# TASK DESCRIPTION
Everything from the line with "Um exemplo de" to the end of the data should be restated word for word, and nothing before it.
++++ SUPPLIED RECORDS ++++
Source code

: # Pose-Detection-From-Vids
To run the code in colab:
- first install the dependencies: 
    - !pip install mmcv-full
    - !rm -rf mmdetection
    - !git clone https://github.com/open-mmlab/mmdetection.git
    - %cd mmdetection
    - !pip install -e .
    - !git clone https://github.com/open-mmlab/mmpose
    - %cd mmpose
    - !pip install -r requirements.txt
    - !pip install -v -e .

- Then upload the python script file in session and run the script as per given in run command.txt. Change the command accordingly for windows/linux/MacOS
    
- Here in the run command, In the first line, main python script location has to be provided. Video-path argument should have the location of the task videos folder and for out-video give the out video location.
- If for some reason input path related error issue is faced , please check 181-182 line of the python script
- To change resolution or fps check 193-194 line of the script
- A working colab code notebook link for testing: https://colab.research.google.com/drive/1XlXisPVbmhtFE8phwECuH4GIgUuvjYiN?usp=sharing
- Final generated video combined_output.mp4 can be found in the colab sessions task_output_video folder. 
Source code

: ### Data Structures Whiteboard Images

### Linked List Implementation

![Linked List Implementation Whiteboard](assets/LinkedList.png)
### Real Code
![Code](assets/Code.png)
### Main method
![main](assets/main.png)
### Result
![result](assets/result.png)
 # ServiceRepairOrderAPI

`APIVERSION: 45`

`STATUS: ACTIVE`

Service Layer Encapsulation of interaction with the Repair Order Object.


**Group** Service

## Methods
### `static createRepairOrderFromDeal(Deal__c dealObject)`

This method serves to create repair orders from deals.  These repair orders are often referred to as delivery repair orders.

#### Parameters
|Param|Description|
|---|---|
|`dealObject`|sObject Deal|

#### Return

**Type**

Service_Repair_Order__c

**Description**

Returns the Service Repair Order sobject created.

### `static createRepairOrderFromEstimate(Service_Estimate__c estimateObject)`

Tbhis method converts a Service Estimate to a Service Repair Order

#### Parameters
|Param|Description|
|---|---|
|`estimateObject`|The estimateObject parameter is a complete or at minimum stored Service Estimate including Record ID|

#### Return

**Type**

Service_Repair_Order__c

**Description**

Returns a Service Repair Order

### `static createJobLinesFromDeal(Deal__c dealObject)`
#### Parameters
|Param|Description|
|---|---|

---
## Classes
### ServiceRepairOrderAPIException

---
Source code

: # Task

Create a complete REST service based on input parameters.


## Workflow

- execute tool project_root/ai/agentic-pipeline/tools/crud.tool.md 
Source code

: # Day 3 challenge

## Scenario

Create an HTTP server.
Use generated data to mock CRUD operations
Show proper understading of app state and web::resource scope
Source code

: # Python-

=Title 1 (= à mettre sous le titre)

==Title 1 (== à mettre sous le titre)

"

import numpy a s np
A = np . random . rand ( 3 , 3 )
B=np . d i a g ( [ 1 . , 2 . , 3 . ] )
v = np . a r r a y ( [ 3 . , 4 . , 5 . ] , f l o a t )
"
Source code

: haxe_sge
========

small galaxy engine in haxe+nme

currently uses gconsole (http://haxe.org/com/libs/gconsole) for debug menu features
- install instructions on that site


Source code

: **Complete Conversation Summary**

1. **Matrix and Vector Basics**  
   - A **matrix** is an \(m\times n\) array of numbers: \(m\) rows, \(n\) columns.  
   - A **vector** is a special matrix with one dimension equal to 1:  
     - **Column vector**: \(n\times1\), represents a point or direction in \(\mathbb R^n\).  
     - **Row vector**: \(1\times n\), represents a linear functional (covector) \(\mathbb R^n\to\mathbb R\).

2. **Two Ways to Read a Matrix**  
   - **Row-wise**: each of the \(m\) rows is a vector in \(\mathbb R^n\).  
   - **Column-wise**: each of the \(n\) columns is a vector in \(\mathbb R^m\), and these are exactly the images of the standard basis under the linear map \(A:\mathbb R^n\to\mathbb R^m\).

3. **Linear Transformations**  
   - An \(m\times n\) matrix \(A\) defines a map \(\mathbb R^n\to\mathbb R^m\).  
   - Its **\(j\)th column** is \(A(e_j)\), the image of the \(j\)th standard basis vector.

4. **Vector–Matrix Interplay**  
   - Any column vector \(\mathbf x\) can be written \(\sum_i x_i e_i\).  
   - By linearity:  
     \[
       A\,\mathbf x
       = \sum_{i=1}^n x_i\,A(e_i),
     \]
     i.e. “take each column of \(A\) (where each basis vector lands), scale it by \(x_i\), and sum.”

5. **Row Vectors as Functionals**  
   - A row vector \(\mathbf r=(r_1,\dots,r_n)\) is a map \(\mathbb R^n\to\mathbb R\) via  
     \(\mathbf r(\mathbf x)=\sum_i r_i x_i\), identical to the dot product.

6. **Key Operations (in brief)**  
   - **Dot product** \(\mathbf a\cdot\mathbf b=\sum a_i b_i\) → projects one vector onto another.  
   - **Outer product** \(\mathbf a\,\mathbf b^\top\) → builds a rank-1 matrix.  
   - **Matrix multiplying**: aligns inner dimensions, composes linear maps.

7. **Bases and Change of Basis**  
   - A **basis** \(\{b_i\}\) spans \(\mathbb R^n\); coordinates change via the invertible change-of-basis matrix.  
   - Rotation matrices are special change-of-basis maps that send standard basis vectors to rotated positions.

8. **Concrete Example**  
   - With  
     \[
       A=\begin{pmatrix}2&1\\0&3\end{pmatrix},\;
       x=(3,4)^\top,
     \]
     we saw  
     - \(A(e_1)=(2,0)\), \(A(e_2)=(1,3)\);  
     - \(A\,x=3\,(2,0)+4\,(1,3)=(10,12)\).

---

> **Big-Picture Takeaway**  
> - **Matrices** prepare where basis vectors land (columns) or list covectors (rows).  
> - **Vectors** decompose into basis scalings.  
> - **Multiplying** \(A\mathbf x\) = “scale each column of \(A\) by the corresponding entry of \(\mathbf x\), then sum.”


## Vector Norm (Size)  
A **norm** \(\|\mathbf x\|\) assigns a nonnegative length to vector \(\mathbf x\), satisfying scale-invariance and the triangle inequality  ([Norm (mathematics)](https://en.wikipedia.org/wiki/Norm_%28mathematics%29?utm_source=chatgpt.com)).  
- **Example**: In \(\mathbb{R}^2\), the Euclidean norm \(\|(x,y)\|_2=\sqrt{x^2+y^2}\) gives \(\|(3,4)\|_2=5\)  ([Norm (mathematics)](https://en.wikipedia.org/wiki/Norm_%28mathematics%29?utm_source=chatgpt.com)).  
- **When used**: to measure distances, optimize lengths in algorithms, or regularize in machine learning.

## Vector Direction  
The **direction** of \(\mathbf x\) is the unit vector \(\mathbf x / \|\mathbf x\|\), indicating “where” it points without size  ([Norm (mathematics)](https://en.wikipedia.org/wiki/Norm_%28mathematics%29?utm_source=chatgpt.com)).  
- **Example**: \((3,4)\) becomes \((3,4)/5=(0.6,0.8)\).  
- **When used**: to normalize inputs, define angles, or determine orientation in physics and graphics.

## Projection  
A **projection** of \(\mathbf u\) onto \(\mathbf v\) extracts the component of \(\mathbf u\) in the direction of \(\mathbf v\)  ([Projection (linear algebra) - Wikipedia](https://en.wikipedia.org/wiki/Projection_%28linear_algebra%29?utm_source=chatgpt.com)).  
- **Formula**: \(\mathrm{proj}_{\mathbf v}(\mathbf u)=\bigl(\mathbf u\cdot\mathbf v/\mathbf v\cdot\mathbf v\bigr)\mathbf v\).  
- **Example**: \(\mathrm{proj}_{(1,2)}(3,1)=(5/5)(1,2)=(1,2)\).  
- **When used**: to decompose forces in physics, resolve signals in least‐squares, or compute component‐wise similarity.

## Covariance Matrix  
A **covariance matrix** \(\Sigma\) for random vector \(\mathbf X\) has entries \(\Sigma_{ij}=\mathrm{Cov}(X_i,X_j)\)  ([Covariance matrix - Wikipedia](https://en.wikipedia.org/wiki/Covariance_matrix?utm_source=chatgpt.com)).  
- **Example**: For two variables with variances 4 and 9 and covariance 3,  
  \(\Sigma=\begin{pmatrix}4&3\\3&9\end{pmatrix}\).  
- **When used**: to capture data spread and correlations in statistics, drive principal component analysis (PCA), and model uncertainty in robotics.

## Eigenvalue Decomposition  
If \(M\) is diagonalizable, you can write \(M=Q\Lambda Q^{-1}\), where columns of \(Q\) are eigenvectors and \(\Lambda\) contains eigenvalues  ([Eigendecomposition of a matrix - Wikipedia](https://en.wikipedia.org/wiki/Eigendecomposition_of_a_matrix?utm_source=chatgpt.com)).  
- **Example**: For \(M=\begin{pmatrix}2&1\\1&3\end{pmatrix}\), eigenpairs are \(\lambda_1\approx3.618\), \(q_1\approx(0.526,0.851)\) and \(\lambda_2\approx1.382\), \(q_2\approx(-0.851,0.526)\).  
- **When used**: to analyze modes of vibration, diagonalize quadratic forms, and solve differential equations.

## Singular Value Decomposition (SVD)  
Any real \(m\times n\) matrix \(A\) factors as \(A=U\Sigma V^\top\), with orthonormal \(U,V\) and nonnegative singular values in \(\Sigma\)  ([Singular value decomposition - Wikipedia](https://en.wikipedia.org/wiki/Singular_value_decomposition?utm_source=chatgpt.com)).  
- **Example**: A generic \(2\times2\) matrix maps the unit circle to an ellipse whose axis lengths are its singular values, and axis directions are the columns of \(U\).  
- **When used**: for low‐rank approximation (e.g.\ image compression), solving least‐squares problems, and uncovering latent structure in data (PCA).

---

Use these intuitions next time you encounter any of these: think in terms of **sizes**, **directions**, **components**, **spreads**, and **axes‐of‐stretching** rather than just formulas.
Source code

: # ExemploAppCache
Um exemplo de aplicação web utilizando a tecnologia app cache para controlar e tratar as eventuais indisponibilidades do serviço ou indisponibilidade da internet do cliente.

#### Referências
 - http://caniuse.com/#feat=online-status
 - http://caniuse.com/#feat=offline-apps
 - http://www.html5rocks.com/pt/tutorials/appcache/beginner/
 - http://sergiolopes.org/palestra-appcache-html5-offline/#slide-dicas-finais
++++
# ANSWER SECTION
Um exemplo de aplicação web utilizando a tecnologia app cache para controlar e tratar as eventuais indisponibilidades do serviço ou indisponibilidade da internet do cliente.

#### Referências
 - http://caniuse.com/#feat=online-status
 - http://caniuse.com/#feat=offline-apps
 - http://www.html5rocks.com/pt/tutorials/appcache/beginner/
 - http://sergiolopes.org/palestra-appcache-html5-offline/#slide-dicas-finais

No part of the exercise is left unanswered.